§ **Data**
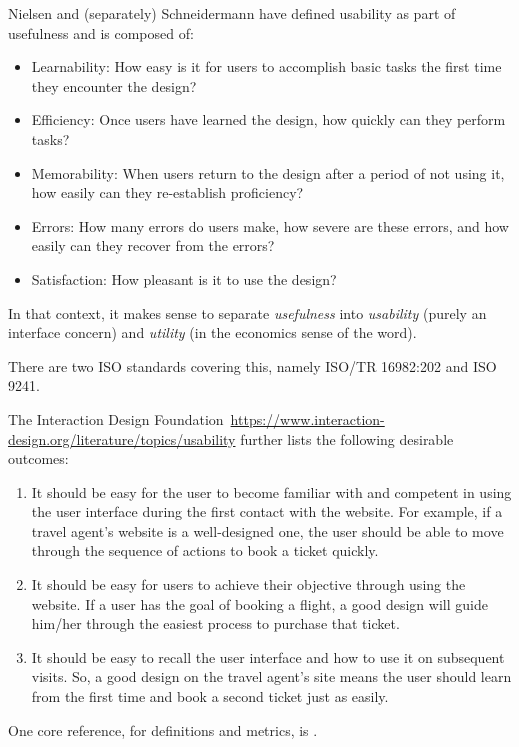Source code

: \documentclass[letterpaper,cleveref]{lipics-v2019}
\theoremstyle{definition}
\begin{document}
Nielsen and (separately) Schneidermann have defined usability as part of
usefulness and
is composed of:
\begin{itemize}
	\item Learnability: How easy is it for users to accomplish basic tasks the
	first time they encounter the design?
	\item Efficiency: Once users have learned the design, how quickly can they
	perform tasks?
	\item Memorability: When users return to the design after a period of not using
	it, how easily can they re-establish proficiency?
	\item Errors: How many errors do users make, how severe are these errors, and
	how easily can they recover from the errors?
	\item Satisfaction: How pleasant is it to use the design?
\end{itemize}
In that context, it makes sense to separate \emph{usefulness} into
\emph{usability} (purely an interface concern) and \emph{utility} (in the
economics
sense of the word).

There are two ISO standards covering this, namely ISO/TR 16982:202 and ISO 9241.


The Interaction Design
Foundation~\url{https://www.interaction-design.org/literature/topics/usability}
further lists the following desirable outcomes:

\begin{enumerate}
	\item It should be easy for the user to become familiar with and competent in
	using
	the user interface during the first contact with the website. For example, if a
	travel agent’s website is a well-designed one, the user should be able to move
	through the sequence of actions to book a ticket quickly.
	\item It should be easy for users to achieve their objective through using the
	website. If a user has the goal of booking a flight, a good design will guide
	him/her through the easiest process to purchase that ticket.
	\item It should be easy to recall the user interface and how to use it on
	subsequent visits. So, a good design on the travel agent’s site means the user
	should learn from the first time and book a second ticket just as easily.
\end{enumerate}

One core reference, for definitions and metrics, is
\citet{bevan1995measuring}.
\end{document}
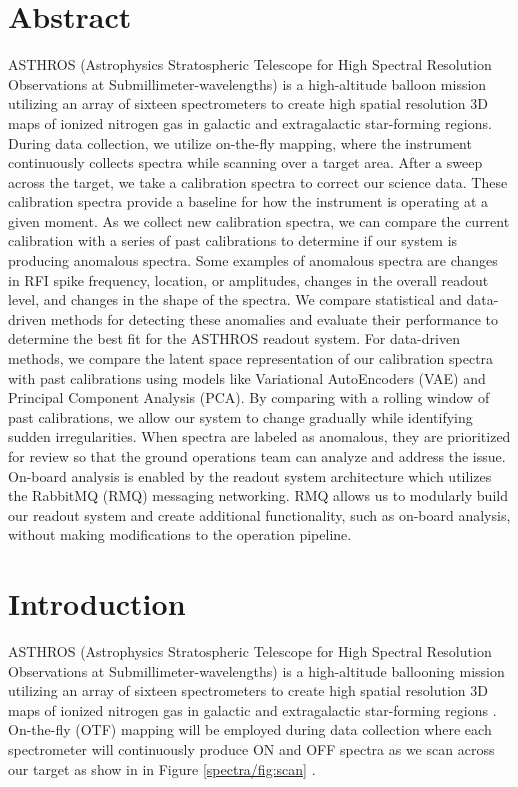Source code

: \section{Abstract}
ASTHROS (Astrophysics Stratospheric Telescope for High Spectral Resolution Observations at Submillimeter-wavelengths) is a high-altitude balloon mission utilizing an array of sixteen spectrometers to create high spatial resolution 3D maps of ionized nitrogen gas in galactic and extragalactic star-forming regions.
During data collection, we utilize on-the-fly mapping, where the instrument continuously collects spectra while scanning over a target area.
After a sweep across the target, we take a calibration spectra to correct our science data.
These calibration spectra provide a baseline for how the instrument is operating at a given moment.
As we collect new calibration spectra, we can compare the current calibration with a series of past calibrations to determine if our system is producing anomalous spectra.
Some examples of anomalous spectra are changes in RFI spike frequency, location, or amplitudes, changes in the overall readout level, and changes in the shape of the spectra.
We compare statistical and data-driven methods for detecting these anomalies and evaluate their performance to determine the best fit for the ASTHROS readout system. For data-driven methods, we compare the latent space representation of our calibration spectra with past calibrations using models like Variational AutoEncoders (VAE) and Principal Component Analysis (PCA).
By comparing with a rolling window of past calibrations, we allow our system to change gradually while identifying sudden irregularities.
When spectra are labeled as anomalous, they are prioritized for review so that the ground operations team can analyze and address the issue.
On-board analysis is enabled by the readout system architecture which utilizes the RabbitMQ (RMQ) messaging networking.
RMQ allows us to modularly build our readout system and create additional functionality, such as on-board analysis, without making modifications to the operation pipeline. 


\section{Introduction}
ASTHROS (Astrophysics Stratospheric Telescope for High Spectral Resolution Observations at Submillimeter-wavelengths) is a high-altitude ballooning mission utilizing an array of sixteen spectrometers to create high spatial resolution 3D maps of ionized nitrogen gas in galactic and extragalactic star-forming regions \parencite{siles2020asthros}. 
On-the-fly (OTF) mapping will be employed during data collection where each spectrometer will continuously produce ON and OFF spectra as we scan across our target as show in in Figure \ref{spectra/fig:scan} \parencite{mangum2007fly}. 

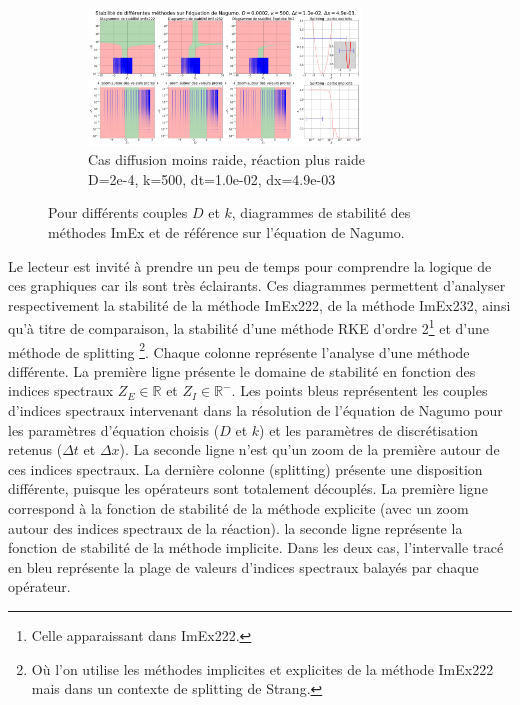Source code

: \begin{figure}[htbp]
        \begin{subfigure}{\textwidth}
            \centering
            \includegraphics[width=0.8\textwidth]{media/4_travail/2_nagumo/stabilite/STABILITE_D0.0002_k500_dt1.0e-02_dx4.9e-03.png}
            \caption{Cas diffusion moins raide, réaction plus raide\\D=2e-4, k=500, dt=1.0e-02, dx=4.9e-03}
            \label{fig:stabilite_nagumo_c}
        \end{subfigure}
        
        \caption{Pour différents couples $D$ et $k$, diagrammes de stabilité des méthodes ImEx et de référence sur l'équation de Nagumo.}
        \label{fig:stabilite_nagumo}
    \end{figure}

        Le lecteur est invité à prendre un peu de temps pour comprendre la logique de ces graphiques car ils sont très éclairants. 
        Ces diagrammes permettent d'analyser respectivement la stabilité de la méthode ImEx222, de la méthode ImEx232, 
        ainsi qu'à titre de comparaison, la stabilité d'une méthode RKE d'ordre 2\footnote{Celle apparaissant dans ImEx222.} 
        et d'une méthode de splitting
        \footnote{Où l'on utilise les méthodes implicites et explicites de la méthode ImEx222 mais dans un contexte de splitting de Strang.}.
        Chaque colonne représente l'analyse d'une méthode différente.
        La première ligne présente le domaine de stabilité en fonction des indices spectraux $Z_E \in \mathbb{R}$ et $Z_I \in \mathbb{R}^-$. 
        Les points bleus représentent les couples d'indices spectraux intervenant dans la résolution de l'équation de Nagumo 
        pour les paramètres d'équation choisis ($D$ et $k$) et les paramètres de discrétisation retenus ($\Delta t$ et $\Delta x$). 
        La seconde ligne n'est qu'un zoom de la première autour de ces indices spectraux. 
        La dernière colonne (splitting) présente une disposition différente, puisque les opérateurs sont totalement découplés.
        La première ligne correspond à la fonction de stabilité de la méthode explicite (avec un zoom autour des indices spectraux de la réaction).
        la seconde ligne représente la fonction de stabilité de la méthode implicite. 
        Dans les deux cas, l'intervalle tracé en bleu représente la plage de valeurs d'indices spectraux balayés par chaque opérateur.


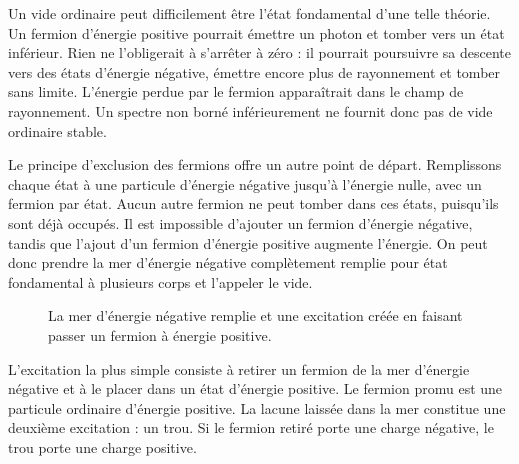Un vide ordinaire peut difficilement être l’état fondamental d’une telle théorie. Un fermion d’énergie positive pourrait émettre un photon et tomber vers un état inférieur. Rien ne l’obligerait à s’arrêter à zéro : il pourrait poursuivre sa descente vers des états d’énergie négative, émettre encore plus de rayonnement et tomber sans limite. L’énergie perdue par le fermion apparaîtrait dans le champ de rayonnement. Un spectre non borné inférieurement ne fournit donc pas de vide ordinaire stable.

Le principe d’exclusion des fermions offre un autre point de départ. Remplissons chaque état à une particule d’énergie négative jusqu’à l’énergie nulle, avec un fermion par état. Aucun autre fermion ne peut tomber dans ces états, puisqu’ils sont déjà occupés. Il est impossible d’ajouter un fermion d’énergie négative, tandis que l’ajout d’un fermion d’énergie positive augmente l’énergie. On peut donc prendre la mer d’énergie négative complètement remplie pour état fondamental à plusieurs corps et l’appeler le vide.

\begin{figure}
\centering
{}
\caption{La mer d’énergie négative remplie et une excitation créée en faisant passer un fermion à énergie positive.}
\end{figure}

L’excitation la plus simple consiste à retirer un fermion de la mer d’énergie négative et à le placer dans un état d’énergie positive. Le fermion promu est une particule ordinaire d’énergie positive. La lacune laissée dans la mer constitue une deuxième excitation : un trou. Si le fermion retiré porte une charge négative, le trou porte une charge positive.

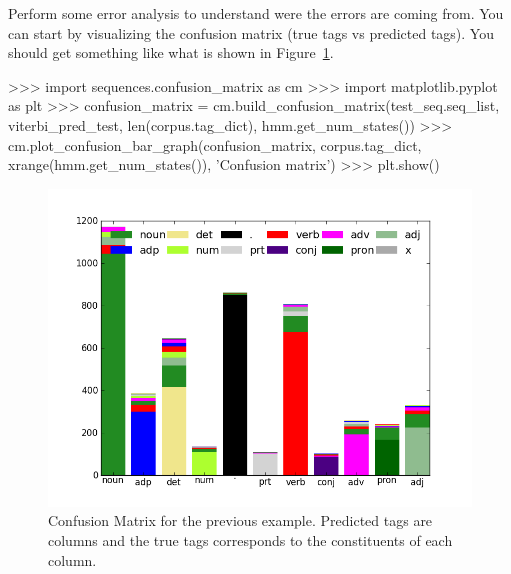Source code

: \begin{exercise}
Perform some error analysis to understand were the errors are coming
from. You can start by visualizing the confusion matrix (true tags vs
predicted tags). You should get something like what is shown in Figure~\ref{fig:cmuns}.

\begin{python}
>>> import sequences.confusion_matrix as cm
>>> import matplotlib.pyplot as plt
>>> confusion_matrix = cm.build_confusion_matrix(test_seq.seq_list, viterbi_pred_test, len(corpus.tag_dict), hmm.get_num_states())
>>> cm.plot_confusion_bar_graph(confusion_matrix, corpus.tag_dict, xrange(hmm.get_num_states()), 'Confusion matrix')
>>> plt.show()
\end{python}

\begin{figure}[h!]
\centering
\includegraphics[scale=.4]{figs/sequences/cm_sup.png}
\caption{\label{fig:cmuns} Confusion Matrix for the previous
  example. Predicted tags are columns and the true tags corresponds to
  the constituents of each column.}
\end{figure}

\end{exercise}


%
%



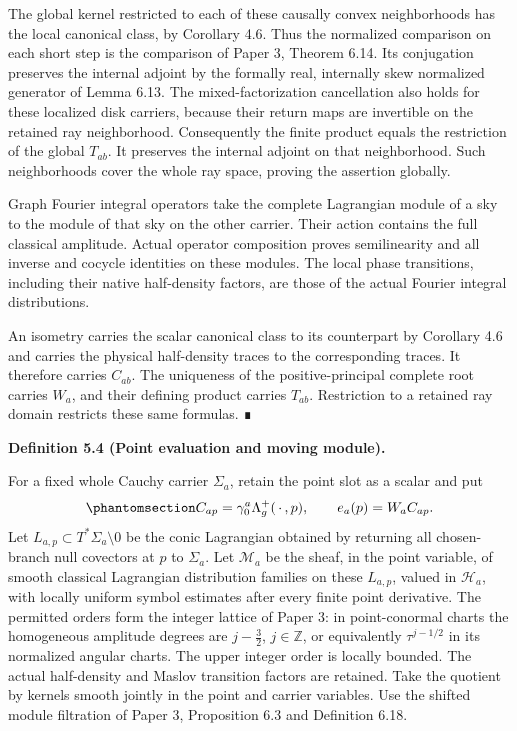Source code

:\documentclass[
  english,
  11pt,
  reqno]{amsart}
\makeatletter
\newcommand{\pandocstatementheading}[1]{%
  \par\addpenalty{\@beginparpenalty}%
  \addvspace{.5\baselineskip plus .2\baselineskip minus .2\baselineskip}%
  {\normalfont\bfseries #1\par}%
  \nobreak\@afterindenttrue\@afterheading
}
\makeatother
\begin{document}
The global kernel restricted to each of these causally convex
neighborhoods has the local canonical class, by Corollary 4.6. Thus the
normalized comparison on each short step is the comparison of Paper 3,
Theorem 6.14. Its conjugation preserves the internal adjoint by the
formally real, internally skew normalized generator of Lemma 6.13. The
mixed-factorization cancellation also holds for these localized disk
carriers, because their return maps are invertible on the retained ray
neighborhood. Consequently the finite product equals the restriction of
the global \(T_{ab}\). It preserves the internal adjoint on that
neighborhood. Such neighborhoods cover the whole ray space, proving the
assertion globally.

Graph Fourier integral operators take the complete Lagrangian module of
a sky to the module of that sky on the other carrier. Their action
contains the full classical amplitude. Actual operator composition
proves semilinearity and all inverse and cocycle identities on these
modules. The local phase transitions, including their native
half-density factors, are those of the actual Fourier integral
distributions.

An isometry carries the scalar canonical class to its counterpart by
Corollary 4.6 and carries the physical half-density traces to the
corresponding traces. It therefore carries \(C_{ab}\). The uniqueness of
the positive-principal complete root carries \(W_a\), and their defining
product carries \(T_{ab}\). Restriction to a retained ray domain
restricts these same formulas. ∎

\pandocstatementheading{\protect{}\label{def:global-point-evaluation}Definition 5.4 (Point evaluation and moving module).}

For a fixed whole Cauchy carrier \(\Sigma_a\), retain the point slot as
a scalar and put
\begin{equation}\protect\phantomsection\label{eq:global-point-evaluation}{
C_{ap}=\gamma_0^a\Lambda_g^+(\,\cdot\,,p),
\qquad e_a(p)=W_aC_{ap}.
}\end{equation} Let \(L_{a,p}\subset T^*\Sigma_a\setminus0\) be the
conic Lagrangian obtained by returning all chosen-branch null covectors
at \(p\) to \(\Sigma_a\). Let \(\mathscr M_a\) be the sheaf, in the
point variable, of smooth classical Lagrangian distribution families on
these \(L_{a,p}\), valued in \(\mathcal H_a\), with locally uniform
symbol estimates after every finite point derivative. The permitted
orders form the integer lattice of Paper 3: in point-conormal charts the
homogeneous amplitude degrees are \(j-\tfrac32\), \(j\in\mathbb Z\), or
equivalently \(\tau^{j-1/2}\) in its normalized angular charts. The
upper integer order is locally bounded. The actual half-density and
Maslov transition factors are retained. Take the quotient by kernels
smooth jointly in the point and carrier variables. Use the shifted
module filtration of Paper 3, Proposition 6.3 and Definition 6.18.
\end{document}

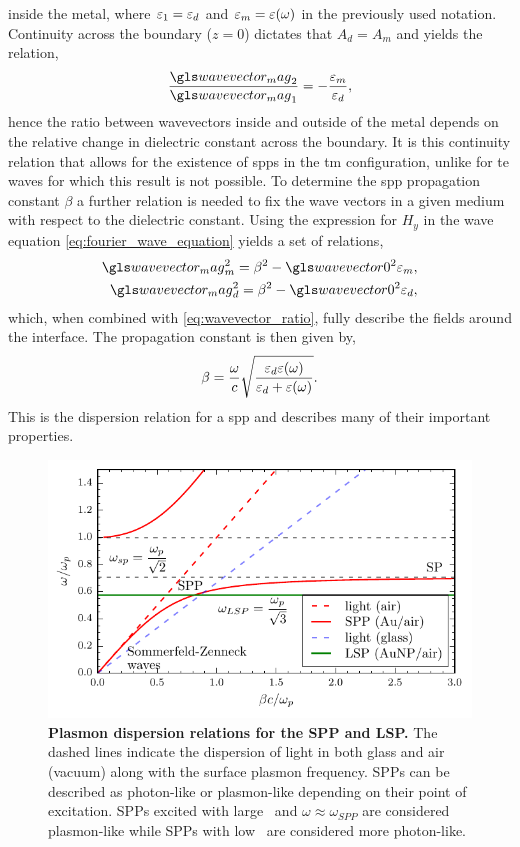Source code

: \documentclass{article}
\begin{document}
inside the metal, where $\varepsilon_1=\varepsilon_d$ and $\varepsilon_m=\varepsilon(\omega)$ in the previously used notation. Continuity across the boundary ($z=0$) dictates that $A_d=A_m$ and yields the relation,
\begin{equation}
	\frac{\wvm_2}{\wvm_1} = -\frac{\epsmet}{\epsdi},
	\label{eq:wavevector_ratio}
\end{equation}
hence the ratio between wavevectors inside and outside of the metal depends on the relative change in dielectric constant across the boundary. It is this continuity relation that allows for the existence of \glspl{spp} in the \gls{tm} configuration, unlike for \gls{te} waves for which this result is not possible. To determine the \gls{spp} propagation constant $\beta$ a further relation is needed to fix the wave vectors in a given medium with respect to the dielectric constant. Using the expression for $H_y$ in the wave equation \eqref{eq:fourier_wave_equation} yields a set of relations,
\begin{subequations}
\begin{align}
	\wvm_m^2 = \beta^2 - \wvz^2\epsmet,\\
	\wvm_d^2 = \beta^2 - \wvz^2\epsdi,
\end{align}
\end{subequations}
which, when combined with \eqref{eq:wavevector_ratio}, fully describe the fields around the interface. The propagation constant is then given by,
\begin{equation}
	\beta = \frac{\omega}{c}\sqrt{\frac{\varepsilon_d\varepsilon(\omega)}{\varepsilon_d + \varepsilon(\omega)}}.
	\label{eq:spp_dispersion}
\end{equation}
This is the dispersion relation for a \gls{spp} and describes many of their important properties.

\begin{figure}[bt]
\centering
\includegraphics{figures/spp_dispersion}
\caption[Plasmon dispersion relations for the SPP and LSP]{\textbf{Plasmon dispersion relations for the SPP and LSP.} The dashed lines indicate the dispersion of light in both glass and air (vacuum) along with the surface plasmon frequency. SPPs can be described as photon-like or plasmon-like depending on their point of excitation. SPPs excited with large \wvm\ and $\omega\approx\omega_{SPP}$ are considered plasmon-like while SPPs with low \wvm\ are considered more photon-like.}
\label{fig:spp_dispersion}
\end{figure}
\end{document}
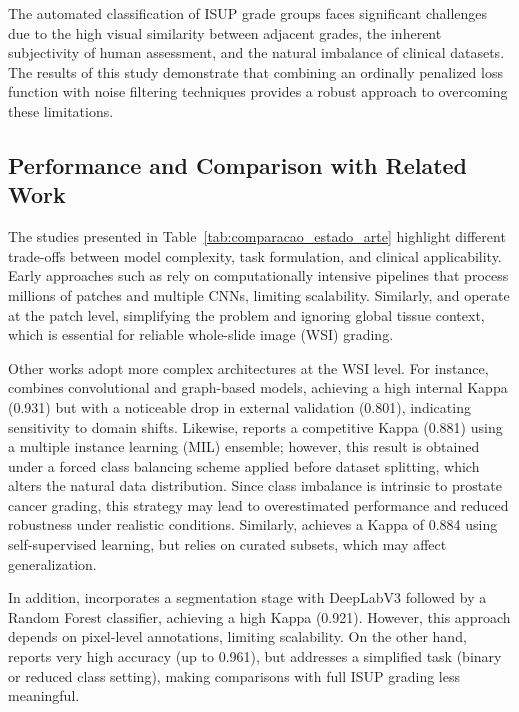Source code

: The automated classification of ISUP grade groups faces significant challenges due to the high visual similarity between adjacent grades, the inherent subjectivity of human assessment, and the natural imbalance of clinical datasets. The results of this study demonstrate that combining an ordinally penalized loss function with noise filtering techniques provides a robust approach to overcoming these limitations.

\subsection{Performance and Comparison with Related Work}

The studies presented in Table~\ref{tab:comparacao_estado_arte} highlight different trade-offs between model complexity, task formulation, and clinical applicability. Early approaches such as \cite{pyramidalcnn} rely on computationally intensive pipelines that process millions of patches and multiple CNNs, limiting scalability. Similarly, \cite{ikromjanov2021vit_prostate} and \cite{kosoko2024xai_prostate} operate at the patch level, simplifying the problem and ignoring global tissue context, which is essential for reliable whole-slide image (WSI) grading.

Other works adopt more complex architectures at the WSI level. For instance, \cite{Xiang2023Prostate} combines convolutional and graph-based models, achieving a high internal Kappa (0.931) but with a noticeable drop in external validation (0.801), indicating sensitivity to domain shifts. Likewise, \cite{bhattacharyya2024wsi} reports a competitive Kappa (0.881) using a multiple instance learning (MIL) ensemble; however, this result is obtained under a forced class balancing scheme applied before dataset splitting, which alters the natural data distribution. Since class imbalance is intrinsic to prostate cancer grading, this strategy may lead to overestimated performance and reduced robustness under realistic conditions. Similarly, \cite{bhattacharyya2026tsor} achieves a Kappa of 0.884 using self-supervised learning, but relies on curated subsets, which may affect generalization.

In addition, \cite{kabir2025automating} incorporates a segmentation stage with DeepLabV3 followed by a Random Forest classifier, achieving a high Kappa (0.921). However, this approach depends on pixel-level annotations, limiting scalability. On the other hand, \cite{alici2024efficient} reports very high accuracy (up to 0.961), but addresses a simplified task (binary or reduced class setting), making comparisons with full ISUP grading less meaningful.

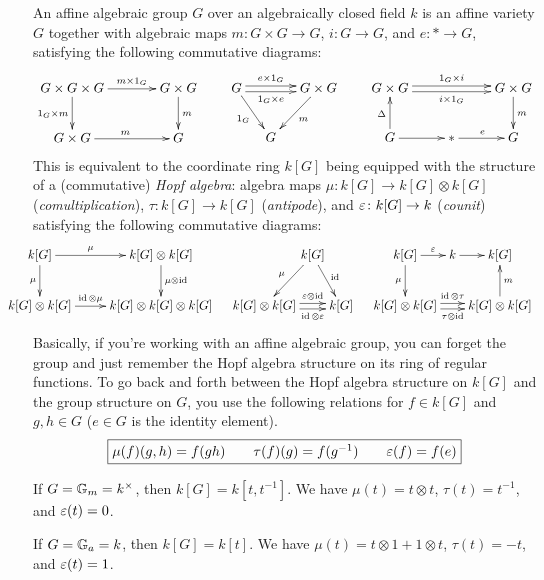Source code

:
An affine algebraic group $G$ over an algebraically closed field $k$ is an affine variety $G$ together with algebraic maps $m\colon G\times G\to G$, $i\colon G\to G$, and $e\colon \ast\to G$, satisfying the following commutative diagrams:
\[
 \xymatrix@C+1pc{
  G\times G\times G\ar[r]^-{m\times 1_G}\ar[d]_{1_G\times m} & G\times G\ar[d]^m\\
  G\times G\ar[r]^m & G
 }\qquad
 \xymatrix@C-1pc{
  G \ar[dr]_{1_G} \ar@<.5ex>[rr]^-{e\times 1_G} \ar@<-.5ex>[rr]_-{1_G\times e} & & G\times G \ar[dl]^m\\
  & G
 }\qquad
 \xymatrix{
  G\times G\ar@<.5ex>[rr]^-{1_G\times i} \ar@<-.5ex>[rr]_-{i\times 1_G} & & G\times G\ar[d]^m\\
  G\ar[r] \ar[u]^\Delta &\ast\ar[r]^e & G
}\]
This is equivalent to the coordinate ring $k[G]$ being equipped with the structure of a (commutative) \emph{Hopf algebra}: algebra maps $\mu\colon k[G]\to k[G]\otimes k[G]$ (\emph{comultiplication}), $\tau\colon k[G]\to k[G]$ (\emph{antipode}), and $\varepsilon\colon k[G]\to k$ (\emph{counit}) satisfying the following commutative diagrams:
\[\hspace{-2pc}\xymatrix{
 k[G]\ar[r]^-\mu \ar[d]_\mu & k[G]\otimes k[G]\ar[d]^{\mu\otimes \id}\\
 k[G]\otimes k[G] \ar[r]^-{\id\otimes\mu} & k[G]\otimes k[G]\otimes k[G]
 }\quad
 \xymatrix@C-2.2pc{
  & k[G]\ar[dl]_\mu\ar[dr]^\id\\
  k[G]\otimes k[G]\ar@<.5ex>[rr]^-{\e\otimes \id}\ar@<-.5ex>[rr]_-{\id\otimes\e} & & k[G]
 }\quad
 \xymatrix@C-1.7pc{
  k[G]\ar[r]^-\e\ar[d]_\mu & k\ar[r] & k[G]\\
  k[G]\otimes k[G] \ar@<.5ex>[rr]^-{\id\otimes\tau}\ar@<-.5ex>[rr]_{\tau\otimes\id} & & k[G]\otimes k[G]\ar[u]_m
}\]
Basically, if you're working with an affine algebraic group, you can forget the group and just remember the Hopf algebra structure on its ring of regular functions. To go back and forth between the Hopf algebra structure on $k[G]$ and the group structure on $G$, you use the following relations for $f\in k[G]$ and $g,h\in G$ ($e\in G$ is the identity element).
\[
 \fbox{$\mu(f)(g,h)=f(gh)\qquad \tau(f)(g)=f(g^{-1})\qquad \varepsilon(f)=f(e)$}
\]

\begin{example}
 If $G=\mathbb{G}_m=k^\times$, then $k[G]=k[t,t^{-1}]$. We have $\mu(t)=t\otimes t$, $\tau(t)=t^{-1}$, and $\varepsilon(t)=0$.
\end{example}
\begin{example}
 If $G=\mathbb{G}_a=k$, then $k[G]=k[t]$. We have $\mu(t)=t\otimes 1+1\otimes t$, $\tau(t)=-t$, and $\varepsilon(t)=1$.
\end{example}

§ **What is being asked**
All lines from the beginning of the entries above to the line containing "basic tasks the", inclusive, should be printed exactly, apart from the pictures.

§ **Expected output**
Source code

: \documentclass[letterpaper,cleveref]{lipics-v2019}
\theoremstyle{definition}
\begin{document}
Nielsen and (separately) Schneidermann have defined usability as part of
usefulness and
is composed of:
\begin{itemize}
	\item Learnability: How easy is it for users to accomplish basic tasks the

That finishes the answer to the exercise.